How Aadhar number is generated and validated.

sharath krs
5 min readApr 6, 2020

--

Have you ever wondered how Aadhar number is generated in India? How do we take care of random number generation and avoiding of palindrome numbers?

What is an Aadhar card?

The Aadhaar is a unique one-time government-issued identity card that is assigned to all Indian residents. It is a 12-digit random number that records the individual’s biometric and demographic data.

The Aadhaar program was constituted in 2016 when the Unique Identification Authority of India (UIDAI) was set up. All Aadhaar cards are issued through this body, which collects the cardholder’s demographic and biometric data to enable a more streamlined and transparent method of allocating certain government benefits and subsidies to citizens.

Sample of Aadhar card.

There are many benefits of Aadhar Card. We will not go through those things here. We only focus on how the number is generated and validated?

Aadhaar Generation involves process like a quality check, packet validation, demographic and biometric de-duplication etc. Aadhaar is generated successfully only if:

  • Quality of enrolment data meets prescribed standards laid down by UIDAI.
  • The enrolment packet passes all the validations done in CIDR
  • No Demographic/Biometric duplicate is found

So we know Aadhar number consists of 12 digits. In that 11 Digits are uniquely generated and the last digit is the checksum.
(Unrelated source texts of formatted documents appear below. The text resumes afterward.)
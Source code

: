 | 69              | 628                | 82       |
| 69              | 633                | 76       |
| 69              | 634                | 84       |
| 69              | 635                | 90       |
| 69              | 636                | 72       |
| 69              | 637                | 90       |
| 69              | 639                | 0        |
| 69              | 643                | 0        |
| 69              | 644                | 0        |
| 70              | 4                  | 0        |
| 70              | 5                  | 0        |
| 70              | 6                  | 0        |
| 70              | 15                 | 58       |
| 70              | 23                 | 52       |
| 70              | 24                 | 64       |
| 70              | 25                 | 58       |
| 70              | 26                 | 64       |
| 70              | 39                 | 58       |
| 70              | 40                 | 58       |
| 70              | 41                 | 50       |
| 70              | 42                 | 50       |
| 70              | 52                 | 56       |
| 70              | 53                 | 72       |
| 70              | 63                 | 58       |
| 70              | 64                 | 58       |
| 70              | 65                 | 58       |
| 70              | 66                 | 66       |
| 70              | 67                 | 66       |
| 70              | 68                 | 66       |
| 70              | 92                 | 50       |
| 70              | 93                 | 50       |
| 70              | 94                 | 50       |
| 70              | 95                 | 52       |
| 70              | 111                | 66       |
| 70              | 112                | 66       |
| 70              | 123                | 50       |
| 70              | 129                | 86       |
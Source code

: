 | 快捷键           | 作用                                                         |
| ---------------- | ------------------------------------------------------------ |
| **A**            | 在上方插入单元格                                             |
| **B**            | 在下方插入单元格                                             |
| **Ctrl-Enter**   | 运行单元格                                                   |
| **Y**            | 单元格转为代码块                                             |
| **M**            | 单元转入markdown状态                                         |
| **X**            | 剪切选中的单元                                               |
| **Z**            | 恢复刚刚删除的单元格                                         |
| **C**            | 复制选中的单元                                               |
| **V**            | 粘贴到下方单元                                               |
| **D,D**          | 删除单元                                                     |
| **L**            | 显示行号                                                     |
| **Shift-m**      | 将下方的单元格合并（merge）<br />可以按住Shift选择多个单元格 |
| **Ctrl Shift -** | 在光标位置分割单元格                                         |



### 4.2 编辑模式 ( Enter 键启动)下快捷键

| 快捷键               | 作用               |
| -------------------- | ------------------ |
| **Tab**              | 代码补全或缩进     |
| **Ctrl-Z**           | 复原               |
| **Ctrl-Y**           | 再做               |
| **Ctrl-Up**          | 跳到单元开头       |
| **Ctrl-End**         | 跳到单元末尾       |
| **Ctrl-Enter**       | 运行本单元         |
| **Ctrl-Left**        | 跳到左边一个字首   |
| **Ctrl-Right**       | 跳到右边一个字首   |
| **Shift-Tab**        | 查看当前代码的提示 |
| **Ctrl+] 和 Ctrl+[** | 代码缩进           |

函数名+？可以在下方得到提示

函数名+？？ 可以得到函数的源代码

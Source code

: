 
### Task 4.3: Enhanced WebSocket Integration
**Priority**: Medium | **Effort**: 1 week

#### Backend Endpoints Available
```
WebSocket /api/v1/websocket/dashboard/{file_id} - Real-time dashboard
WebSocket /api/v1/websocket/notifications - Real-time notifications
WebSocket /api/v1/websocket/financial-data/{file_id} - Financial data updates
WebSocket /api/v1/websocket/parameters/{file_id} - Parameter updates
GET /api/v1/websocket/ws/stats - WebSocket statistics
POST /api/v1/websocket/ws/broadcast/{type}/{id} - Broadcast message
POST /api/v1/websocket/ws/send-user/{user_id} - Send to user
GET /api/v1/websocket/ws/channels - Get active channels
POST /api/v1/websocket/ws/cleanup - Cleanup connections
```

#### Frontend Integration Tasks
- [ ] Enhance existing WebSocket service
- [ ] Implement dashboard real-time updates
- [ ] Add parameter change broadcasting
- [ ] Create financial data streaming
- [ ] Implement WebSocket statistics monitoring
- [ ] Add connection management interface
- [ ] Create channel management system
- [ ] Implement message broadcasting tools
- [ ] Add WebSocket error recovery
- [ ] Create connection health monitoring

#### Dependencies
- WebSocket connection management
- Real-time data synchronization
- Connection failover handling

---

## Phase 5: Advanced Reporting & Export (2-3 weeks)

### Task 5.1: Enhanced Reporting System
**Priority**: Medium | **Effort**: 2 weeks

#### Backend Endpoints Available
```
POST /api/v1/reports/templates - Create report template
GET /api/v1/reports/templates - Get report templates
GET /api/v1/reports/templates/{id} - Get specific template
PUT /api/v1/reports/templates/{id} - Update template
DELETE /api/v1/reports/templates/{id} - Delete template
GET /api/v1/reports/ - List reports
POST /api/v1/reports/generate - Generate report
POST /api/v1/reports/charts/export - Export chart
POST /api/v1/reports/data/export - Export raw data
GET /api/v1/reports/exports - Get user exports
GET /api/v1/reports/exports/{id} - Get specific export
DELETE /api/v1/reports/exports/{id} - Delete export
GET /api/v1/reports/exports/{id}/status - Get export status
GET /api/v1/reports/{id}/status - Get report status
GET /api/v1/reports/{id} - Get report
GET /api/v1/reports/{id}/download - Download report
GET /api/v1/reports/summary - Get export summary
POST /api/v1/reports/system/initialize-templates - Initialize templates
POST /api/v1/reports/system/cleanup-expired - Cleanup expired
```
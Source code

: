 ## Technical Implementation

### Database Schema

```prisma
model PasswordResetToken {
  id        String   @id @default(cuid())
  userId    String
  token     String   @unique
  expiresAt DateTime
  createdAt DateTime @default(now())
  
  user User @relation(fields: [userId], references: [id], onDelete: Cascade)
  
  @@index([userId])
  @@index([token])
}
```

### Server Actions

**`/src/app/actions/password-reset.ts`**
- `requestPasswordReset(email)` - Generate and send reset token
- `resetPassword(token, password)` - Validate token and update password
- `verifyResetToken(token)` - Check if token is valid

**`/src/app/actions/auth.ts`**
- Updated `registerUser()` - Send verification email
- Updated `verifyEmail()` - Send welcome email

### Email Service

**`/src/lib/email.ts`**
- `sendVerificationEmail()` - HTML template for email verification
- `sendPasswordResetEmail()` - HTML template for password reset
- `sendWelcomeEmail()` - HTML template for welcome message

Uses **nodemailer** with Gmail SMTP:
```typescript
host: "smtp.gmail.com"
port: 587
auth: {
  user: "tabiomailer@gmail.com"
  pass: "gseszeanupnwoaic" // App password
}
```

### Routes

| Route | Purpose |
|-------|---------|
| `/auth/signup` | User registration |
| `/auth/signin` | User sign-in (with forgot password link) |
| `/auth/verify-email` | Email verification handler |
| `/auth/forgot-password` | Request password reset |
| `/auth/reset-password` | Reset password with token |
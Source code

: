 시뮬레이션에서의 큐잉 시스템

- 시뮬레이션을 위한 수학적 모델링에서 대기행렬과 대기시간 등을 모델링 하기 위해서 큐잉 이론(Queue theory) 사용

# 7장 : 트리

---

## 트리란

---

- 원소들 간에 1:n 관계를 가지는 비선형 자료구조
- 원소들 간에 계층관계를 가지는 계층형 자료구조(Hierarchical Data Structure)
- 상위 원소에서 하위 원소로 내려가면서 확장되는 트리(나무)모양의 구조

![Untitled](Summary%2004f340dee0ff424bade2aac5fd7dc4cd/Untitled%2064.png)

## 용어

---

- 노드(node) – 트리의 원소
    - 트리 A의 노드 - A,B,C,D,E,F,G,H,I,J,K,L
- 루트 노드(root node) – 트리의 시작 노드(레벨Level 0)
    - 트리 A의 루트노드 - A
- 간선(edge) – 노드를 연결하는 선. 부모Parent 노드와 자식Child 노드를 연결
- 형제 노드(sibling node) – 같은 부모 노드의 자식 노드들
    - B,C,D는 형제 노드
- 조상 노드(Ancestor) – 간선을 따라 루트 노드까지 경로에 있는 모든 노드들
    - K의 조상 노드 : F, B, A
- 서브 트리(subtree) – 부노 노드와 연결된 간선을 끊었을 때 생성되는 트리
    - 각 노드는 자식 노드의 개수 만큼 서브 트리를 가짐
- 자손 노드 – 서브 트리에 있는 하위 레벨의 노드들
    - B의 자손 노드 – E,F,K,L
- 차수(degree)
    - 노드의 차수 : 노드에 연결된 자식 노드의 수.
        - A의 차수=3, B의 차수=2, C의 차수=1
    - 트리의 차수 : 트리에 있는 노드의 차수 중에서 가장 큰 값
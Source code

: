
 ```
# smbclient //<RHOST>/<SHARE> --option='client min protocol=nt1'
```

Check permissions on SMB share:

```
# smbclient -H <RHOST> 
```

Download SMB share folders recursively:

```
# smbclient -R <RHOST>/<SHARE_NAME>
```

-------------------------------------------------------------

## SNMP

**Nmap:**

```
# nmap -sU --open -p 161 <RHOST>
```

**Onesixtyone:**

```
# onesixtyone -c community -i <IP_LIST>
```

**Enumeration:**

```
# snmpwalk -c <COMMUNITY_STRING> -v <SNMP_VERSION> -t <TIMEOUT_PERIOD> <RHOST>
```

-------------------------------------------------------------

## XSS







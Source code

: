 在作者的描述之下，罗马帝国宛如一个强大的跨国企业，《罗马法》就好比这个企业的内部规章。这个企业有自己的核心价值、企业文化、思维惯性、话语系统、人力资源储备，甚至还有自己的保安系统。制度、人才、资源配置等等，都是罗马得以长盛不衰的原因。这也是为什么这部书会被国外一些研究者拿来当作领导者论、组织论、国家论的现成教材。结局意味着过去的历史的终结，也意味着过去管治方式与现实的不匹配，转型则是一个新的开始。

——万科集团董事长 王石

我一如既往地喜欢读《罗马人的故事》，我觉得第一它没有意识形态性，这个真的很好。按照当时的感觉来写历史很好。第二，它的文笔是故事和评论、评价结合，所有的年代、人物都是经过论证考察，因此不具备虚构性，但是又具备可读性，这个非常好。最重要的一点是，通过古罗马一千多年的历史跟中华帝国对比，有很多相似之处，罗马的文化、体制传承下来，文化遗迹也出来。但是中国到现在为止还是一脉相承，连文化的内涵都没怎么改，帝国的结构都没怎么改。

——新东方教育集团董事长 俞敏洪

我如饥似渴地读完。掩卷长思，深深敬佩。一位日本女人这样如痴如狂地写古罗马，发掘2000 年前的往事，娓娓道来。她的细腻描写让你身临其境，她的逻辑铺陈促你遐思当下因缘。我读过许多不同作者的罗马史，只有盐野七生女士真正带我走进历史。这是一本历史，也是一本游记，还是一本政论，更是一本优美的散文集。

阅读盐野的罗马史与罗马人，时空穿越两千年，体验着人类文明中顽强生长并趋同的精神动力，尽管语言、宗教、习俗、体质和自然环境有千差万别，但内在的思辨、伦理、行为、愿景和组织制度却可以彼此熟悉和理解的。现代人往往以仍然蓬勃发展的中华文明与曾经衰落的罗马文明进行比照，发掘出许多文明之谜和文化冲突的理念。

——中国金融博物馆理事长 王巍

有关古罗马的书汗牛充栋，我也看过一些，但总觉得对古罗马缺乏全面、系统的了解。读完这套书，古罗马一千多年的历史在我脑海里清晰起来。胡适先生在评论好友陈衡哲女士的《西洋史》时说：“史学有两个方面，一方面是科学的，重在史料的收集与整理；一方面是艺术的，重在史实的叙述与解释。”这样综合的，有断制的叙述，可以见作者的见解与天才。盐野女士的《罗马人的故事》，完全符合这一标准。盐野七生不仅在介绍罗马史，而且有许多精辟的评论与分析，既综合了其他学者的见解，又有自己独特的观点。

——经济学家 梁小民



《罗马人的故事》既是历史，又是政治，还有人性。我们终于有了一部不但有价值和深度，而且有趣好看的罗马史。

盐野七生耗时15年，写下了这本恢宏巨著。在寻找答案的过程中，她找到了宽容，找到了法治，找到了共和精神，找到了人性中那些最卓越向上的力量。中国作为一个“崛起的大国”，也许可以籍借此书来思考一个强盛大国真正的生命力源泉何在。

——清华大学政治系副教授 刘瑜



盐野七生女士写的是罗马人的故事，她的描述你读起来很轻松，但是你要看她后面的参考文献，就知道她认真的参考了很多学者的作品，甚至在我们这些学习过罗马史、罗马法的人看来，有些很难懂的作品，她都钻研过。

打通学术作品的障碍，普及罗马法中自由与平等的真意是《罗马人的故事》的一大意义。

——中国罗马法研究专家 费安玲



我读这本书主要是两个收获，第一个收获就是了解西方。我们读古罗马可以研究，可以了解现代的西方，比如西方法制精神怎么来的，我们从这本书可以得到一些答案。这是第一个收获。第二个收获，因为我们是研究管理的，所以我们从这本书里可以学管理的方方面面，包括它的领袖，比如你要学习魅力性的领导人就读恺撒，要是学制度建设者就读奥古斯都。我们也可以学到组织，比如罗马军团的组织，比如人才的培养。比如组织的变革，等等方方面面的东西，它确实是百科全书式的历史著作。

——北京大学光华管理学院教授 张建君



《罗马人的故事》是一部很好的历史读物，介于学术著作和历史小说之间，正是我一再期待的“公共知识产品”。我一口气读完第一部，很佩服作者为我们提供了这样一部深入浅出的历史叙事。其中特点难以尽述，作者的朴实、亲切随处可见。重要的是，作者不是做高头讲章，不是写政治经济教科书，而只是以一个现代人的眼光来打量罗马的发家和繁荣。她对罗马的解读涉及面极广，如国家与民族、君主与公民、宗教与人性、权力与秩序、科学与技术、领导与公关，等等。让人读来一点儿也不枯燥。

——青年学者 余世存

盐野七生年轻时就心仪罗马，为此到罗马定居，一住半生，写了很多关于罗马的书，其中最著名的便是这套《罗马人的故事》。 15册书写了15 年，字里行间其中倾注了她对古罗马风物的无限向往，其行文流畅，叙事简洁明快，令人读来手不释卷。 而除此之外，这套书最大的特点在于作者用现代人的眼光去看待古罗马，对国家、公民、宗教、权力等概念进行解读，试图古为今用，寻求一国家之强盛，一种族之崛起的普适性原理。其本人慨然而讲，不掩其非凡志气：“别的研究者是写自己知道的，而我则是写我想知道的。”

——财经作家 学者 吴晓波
How checksum is generated and validated.

So what is checksum?

Generating checksum is done by Verhoeff_algorithm.

The Verhoeff algorithm’s most common usage is in the UIDAI-Aadhaar number generation program.

The Verhoeff algorithm is a complicated one, and cannot be calculated manually. This is suitable for computer-era.

The Verhoeff algorithm, a checksum formula for error detection first published in 1969, was developed by Dutch mathematician Jacobus Verhoeff (born 1927). Like the more widely known Luhn algorithm, it works with strings of decimal digits of any length. It detects all single-digit errors and all transposition errors involving two adjacent digits.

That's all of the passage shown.